So. It has to do with how electricity and magnetism are intertwined.

To put it simply, if a magnetic field moves across wires, the magnetic field can induce a current in the wire, “pushing” the electrons along the wire.

So, in a generator, at the very simplest, you have a magnet on a shaft, that shaft is then attached to the windmill or hydroelectric turbine or the turbines in goal or gas plants, and then wrap wire around them in a big coil, you can convert the spinning energy of the turbine into electrical energy, by spinning the magnet inside the coil, which induces and electric current.

Electric motors (like those in a toy car, or a Tesla, or a fan) actually work the same exact way, but in reverse. Instead of a moving magnet inducing an electric current, you can use an electric current to make a magnet move.

If you rotate a magnet around a wire, the pull of the magnetic field tugs on the wire and creates an electric current in it. (This doesn’t violate conservation of energy, because pulling the electrons in the wire also creates drag on the movement of the magnet.) Fundamentally, a turbine is just a device that uses fluid flow as the source of the magnet’s motion in order to take advantage of this effect.

It’s just like an electric motor, except in reverse. In fact you can take an electric motor and use it to generate electricity if you find another power source to cause it to spin.

There’s all different types of electric motors, but they all involve using electricity to create a magnetic force that moves objects attached to the shaft, which causes the shaft to spin.

Most generators are AC generators, so I’ll just talk about those.

On the rotor is are electromagnets. It needs at least a north and south pole, but it’s perfectly possible to have more since that means the turbine can spin slower but produce electricity at a higher frequency. Around the rotor is the stator (the STATionary part) that has coils of wire where the electricity is created, and as the rotor spins the sequence of north and south poles passing near the coil causes a continuously changing magnetic field that has the form of a sine wave. This changing magnetic field creates a voltage in generator coils. The stator has multiple coils spaced out around the rotor. Each one is at a different point on the sine wave, so each one is at a different voltage.

When the generator is connected to a load, the voltage difference between the coils causes current to flow and power the load. This current flow creates its own magnetic field in the stator, and this new field opposes the field on the rotor that made it. This causes the rotor to slow down and is why the generator needs a source of mechanical energy to run. The windmill/turbine is overcoming the counter force* of the electricity the generator is making.

* This is the counter electromotive force (counter EMF on CEMF) other explanations may use

When you move a magnet toward a wire, the magnet repels the electrons in the wire.
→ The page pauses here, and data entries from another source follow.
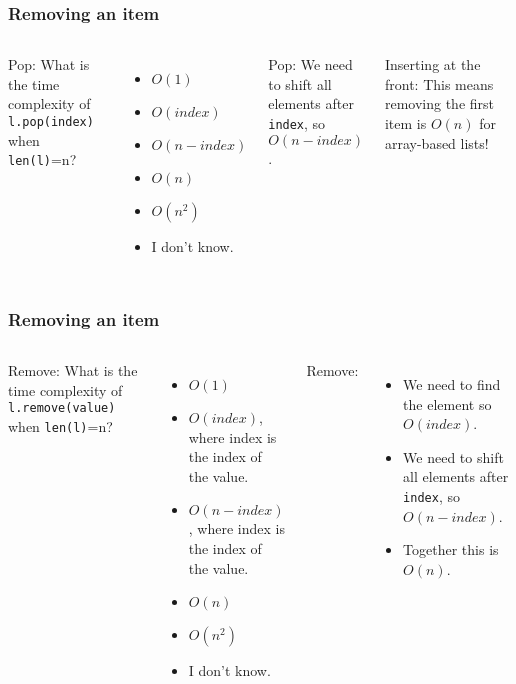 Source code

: \begin{frame}
	\frametitle{Removing an item}
	\begin{columns}
			Pop: What is the time complexity of \texttt{l.pop(index)} when \texttt{len(l)}=n?
			\begin{itemize}
				\item $O(1)$
				\item $O(\textit{index})$
				\item $O(n - \textit{index})$
				\item $O(n)$
				\item $O(n^2)$
				\item I don't know.
			\end{itemize}
		
			Pop: We need to shift all elements after \texttt{index}, so $O(n-\textit{index})$.
		
		Inserting at the front:
			This means removing the first item is $O(n)$ for array-based lists!
	\end{columns}
\end{frame}

\begin{frame}
	\frametitle{Removing an item}
	\begin{columns}
		\column{0.455\linewidth}
		Remove:
			What is the time complexity of \texttt{l.remove(value)} when \texttt{len(l)}=n?
			\begin{itemize}
				\item $O(1)$
				\item $O(\textit{index})$, where index is the index of the value.
				\item $O(n - \textit{index})$, where index is the index of the value.
				\item $O(n)$
				\item $O(n^2)$
				\item I don't know.
			\end{itemize}
		
		\column{0.455\linewidth}
		Remove:
		\begin{itemize}
			\item We need to find the element so $O(\textit{index})$.
			\item We need to shift all elements after \texttt{index}, so $O(n-\textit{index})$.
			\item Together this is $O(n)$.
		\end{itemize}
	\end{columns}
\end{frame}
And the electrons in the wire do repeal the magnet in return. (You can do also the opposite)

If you spin a magnet inside a set of wires, the wires want to slow down the magnet while the magnet will push electrons in the wires. These are very small forces. But… if you wind kilometers of wire into coils (poles), put several coils kn a circle, and spin a very powerful electromagnet in the center (has a field equivalent to millions of refrigerators magnets) you can extract a lot of electricity.

Then of course, there’s quirks and tech things and so on, but basically a generator is that: A rotating magnet that induces a voltage into coils around it. An electric motor is the opposite. You can do it both ways, transform a movement into electric power or transform electric power into movement. You just need a power source, like wind water or steam or whatever, to move the generator.
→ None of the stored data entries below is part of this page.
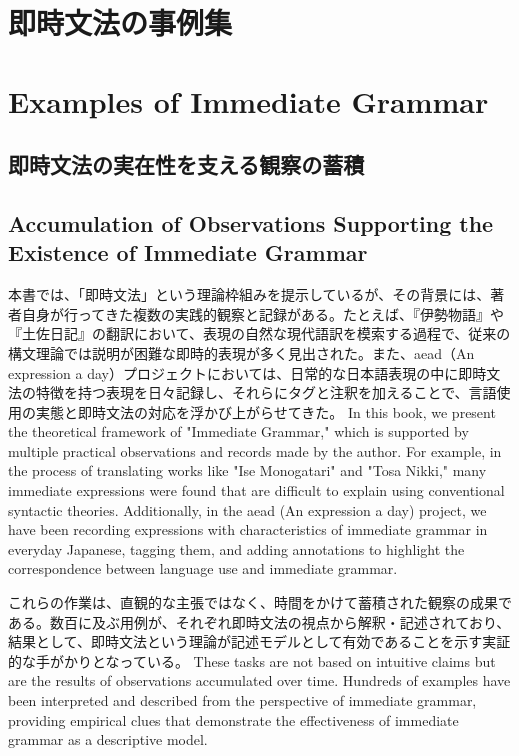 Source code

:\ifJPN
\section{即時文法の事例集}
\else
\section{Examples of Immediate Grammar}
\fi
\label{sec:immediate_grammar_examples}

\ifJPN
\subsection{即時文法の実在性を支える観察の蓄積}
\else
\subsection{Accumulation of Observations Supporting the Existence of Immediate Grammar} 
\fi
\label{subsec:immediate_grammar_observations}

\ifJPN
本書では、「即時文法」という理論枠組みを提示しているが、その背景には、著者自身が行ってきた複数の実践的観察と記録がある。たとえば、『伊勢物語』や『土佐日記』の翻訳において、表現の自然な現代語訳を模索する過程で、従来の構文理論では説明が困難な即時的表現が多く見出された。また、aead（An expression a day）プロジェクトにおいては、日常的な日本語表現の中に即時文法の特徴を持つ表現を日々記録し、それらにタグと注釈を加えることで、言語使用の実態と即時文法の対応を浮かび上がらせてきた。
\else
In this book, we present the theoretical framework of "Immediate Grammar," which is supported by multiple practical observations and records made by the author. For example, in the process of translating works like "Ise Monogatari" and "Tosa Nikki," many immediate expressions were found that are difficult to explain using conventional syntactic theories. Additionally, in the aead (An expression a day) project, we have been recording expressions with characteristics of immediate grammar in everyday Japanese, tagging them, and adding annotations to highlight the correspondence between language use and immediate grammar.
\fi

\ifJPN
これらの作業は、直観的な主張ではなく、時間をかけて蓄積された観察の成果である。数百に及ぶ用例が、それぞれ即時文法の視点から解釈・記述されており、結果として、即時文法という理論が記述モデルとして有効であることを示す実証的な手がかりとなっている。
\else
These tasks are not based on intuitive claims but are the results of observations accumulated over time. Hundreds of examples have been interpreted and described from the perspective of immediate grammar, providing empirical clues that demonstrate the effectiveness of immediate grammar as a descriptive model.
\fi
Note: you can flip all things to the opposite, use both repulsion and attraction between currents and magnetic fields, you can use rotating coils and fix magnetic field. That’s just construction quirks to get some advantage in this or that usage or in this or that size.

These people have mostly explained it, when a wire feels a change in magnetic field, a current is generated in the wire. Most of the math is figuring out what change in magnetic field gets you desired current push, but one question might immediately arise, why does this not violate conservation of energy? For example if I have a magnet and drop it, that’s a changing magnetic field and if I have a wire nearby current would be generated creating electrical energy. Where did this come from, and how does the system change if I don’t have a wire to pickup the energy?

What happens is a Lorentz force is created on the magnet, so the wire actually slows down the magnet as it falls! This is a transformation of magnet’s kinetic energy into electrical energy, and without the pickup wire this force isn’t there so the object simply falls faster.

Most generators work with a rotating magnet in or near some wires, and this works essentially the same way, it gets harder to rotate the magnets if the coils are present.